The backdoor allowed the threat actor to remotely execute commands on infected devices, potentially allowing other malware to be installed on the device.

“This backdoor allows any JavaScript acquired over HTTP to be executed, giving the attacker the power to hide and modify the exploit code at their discretion without going through the potentially dangerous game mode verification process. , and update the whole custom game mode,” Vojtěšek said.

Lua backdoor code running on Dota 2 game servers
Lua backdoor code running on Dota 2 game servers (Avast)

On compromised gamer systems, the backdoor was also used to download a Chrome exploit known to be abused in the wild.

The targeted vulnerability is CVE-2021-38003a high-severity vulnerability in Google’s JavaScript and WebAssembly V8 engine exploited in zero-day attacks and patched in October 2021.

“Since V8 was not sandboxed in Dota, the exploit alone allowed remote code execution against other Dota players,” Vojtěšek added.

The JavaScript exploit for CVE-2021-38003 was injected into a legitimate file that added a scoreboard feature to the game that could make it harder to detect.

Tweet about Avast Dota 2 malware

Avast reported its findings to Valve, the developer of the Dota 2 MOBA game, which update the vulnerable V8 version on January 12, 2023. Prior to this, Dota 2 used a v8.dll compiled in December 2018.

Valve also removed malicious game mods and alerted all players affected by the attack.

“Somehow we can say that this attack was not very large.
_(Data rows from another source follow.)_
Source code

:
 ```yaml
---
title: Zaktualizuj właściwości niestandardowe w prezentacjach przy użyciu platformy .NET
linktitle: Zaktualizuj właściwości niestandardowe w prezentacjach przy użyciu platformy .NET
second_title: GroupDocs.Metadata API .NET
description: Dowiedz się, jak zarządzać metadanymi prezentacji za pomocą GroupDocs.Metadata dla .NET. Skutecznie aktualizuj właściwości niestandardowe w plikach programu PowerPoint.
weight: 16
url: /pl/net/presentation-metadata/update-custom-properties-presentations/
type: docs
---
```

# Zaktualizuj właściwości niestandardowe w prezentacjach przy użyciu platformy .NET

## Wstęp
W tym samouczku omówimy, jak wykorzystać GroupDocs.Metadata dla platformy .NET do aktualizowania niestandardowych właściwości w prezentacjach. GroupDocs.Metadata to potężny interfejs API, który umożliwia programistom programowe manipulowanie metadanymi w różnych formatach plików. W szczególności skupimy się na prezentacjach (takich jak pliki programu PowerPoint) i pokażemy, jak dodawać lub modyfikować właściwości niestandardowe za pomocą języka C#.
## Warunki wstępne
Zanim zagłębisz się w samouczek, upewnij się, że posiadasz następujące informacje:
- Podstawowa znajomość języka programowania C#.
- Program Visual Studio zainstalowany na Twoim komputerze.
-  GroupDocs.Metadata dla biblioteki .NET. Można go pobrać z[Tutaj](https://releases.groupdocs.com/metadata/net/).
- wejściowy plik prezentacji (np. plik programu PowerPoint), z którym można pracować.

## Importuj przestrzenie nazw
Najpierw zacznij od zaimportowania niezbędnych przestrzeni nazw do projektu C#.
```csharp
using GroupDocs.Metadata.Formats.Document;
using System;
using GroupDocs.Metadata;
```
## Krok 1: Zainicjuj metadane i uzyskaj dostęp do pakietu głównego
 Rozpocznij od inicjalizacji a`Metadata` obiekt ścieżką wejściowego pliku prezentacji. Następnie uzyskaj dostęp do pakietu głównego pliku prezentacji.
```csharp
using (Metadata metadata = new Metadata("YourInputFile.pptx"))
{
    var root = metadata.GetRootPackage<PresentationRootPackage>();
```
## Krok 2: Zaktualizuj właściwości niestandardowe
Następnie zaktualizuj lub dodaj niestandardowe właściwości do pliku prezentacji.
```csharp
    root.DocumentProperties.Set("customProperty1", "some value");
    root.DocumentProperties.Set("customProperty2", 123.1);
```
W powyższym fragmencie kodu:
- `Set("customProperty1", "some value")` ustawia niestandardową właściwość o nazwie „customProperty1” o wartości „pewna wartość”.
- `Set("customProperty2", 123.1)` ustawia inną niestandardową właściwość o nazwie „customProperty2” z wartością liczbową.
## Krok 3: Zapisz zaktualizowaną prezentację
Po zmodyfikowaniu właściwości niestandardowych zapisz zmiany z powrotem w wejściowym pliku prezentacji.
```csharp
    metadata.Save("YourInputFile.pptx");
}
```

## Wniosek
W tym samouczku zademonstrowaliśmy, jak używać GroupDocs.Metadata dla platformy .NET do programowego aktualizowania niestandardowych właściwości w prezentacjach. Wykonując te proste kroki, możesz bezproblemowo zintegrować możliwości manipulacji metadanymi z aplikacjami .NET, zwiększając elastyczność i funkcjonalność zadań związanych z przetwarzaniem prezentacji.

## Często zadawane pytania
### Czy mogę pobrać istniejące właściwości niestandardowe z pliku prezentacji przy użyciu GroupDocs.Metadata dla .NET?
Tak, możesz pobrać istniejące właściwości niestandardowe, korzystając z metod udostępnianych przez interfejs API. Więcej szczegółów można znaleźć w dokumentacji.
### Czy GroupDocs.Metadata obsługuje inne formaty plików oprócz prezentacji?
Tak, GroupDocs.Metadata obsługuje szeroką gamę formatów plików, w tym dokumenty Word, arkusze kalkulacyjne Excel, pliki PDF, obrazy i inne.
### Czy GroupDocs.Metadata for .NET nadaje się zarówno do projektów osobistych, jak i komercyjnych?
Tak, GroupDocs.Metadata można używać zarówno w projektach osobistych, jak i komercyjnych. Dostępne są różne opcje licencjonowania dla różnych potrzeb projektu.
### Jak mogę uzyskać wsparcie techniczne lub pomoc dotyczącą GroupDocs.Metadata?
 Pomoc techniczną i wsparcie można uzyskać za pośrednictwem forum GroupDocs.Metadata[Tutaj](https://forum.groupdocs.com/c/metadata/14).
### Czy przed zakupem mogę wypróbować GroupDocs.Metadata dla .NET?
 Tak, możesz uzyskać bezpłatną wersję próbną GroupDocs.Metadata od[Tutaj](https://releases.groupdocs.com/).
According to Valve, less than 200 players were affected,” Vojtěšek added.

In January, a Grand Theft Auto Online Remote Code Execution Vulnerability was also leveraged by cheat developer North GTA to include functionality to ban and corrupt player accounts in a version released on January 20, 2023.

The cheat developer removed features from a new version on January 21 and apologized for the chaos caused by cheat users.

Rockstar Games, developer of GTA, released a security update to fix the Grand Theft Auto Online issue on February 2.

Update: Revised article and title to use “mods”, the correct term for game modifications.